Barbora Skálová: From studying and teaching Finnish to working as a frontend developer
Until recently, I’d disliked the question “What do you do for a living?” I’d never had a job that was easy to explain – I wasn’t a teacher, a lawyer or a doctor. Telling people about my work always required long and complicated explanations, and it didn’t help that I was always working several rather disparate jobs at the same time. And now, finally, my job can be described in one or two words: for the past year, I’ve been making a living as a programmer/frontend developer.
I majored in Finnish and for many years had a part-time job teaching it in language schools, but I also taught courses on the history of Finland at two faculties, earned a PhD in modern history, and translated a variety of texts from Finnish and English: ranging from official EU documents to Finnish film subtitles. After my first daughter was born, I started working part time as project coordinator of the international study program at the Czech Technical University in Prague. I stayed there for seven years, including the time I was on maternal leave with my second daughter – I had a great boss who tolerated my 100% home office even back then, years before Covid-19 existed.
After my second maternal leave ended, I successfully applied for the post of Scientific Attaché at the British Embassy. It was an interesting period of time around Brexit and seeing British diplomacy and politics from the inside was often an unforgettable experience (in both the good and bad sense of the word). I got to know many impressive people there, mostly scientists, and visited many interesting places. Even so, my job didn’t feel very fulfilling – what I was missing were tangible results of my work and the sense that I’m doing something meaningful, something with some real impact.
The analyses that I spent entire days creating were disappearing in the depths of British ministries, and I never found out if somebody had actually read them and whether they’d been useful. What’s more, the world of diplomacy is a very specific one, full of fake smiles and pandering to people that you would normally go out your way to avoid. Although I had excellent colleagues, I wasn’t very lucky as far as my boss was concerned, and so my job, with its prestigious title but soul-crushing nature, caused my dissatisfaction to grow every day.
I first discovered Czechitas when I was searching for a programming course for my daughter. When I found out that they also do courses for women, I signed up for a one-day course called Introduction to Programming, which was led by a very unorthodox lecturer named Martin. I found that I enjoyed learning the basics of programming, so about six months later I enrolled in a semester-long course called Creating the Web from A to Z and started flirting with the idea of changing my field completely at the age of 37. At the time, I still didn’t have the courage to leave my well-paid work, but eventually this dilemma resolved itself when I lost my job just before the pandemic broke out. However, I got a very decent severance package, so I could afford to dive headfirst into something I hadn’t had the courage to do until then. I signed up for the Digital Web Academy, which was unique in many ways – it was the first web academy in Prague and also the very first academy that was basically 100% online because of Covid-19.
The academy was one hell of a ride, and even though my classmates and I didn’t see each other in person for at least two months, it was often a lot of fun. Sometimes we cried with laughter, sometimes with despair. But the instructors (including Martin, the same guy who once taught me the basics of Python) and coaches were incredibly supportive, and we all made it through the Academy, even with an offline gala in the end. Since the Academy ended in June, I decided to take the summer months off and look for a job at the end of August.
I was prepared for the job search to take a few months at least, but I was secretly hoping that I would find something by Christmas. However, just as my summer vacation was coming to an end, the girls from the Academy and I got a message from our lecturer Martin saying that the company where he works is currently hiring new frontend developers. Six of us applied, and three of us got accepted. And so that was the corny happy ending to my IT journey. I joined Newton Technologies right away in September, where, in addition to a fulfilling job, I have found great colleagues: Martin, that quirky lecturer who once guided my first programming steps and subsequently grilled us with his algorithmic exercises over the course of the Academy, Andra, with whom we created our winning project for the Academy, Markéta, another classmate from the Academy, and many other programmers who support us, help us, and never, ever look down on us.
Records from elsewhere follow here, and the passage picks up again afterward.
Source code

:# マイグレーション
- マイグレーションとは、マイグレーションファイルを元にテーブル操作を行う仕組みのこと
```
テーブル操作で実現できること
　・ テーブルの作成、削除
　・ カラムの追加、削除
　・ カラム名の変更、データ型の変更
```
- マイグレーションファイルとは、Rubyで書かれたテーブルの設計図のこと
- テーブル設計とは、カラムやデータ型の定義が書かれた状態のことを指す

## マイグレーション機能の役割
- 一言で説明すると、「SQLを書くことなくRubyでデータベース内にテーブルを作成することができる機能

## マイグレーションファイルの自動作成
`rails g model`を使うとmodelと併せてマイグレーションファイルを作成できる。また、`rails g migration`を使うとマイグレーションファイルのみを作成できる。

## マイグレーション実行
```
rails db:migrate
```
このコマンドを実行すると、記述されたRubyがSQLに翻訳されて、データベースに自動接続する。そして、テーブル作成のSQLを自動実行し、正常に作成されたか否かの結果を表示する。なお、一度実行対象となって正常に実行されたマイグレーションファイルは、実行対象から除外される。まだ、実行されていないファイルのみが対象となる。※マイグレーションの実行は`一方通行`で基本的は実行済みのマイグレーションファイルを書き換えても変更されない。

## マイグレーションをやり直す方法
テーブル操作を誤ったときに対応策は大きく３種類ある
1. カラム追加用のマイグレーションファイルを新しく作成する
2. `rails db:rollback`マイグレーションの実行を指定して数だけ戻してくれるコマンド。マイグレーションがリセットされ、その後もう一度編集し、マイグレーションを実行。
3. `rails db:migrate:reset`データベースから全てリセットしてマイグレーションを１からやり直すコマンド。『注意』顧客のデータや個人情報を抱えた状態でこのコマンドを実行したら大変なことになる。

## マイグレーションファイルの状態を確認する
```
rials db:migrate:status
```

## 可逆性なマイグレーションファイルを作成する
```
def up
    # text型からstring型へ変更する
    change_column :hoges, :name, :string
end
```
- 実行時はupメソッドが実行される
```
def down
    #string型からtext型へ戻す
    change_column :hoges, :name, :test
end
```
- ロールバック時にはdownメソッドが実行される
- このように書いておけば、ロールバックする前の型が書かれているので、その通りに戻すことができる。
Programming is where I’ve found my calling, and I’ve never loved my job as much as I do now. I can finally see the results of my efforts and after eight hours of work I can usually close my laptop with the feeling that I’ve done something meaningful, measurable and tangible. I never stay in one place and I’m constantly learning new things (understandable, since I’m still a junior programmer). I can work from anywhere and when the pandemic was at its height, I had the luxury of a 100% home office. These days I come to the office two days a week, mostly for the social interaction (I live outside of Prague, so an everyday commute is impractical).
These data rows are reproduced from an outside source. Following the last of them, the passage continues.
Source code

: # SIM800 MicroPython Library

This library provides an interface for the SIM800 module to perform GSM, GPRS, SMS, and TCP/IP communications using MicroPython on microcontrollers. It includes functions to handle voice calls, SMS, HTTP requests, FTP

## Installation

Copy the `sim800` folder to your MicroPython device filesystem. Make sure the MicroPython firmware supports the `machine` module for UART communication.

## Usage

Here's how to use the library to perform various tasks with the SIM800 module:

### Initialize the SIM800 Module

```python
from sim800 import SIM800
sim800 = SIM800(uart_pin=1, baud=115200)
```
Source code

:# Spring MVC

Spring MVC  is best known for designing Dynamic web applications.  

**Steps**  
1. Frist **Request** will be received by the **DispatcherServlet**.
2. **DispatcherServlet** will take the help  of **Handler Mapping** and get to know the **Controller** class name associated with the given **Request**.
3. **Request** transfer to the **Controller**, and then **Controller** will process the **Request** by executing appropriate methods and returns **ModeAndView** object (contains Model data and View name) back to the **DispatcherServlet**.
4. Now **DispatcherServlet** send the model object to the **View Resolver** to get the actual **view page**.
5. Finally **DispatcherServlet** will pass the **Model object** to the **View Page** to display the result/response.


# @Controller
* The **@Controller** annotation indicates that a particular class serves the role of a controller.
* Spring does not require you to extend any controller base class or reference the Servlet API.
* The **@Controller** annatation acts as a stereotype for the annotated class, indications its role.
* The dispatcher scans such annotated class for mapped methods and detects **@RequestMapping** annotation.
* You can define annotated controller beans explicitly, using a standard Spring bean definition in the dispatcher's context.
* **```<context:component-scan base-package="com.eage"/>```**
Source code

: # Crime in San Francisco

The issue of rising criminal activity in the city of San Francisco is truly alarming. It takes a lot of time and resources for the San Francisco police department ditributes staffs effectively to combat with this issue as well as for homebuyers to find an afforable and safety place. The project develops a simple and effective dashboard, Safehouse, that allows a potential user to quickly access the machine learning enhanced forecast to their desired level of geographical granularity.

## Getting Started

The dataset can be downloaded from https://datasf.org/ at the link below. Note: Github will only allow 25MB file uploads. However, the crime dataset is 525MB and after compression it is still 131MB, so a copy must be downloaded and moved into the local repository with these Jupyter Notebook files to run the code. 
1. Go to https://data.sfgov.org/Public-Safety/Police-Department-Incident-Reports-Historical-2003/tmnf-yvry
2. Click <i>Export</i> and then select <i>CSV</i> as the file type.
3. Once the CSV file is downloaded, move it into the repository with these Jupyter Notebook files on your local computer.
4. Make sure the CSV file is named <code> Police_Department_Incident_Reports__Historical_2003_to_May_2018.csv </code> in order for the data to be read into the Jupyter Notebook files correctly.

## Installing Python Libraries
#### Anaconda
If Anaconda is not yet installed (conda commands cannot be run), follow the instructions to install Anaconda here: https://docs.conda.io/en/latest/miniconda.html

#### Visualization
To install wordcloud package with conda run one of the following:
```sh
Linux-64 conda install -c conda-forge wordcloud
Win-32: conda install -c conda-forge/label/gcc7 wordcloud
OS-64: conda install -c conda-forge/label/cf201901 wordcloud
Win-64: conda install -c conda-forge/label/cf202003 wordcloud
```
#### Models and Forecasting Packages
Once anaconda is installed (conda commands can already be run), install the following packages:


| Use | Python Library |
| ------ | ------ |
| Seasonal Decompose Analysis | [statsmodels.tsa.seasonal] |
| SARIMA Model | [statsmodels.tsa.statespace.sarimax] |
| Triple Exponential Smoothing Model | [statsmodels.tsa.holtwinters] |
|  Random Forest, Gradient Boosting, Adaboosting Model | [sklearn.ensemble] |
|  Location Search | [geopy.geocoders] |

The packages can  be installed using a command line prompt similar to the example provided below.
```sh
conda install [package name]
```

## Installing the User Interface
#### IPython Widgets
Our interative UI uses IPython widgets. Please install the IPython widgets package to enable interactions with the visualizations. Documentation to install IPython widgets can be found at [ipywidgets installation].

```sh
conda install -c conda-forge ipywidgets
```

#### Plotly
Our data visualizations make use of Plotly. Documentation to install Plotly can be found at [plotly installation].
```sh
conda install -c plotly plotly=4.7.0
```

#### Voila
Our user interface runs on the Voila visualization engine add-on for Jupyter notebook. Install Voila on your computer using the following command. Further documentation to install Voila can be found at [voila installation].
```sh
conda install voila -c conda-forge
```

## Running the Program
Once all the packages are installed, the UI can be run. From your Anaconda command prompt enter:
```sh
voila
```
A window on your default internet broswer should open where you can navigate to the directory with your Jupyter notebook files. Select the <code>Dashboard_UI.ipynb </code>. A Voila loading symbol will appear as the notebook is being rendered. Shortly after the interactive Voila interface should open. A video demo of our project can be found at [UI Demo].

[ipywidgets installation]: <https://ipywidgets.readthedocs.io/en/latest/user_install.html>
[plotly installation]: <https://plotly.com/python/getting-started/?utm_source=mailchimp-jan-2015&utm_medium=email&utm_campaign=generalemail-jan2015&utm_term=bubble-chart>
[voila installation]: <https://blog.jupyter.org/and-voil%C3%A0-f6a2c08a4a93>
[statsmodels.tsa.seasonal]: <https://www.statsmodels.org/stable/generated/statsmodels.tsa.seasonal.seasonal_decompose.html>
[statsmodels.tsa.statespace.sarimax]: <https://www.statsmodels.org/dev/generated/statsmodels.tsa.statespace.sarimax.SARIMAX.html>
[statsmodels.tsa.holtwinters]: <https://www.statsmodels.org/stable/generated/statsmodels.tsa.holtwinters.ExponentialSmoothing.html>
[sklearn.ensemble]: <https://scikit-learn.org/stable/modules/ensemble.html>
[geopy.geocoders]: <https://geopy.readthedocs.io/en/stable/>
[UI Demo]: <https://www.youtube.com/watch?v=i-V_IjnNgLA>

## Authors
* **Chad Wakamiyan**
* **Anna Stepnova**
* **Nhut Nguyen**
Programming is an ideal career for women with young children – it offers conditions more flexible than those of any other job I’ve had. The world of IT is subject to many myths and prejudices, where programmers are often considered to be an entirely different species, but my experience has been quite the opposite of that. Essentially, all of the programmers that I’ve met so far have been kind people with high social intelligence, great sense of humor and a willingness to lend a helping hand whenever and to whomever. Never in all of my previous jobs have I laughed as much as I do now. So don’t be afraid of us, and we’ll gladly welcome you aboard.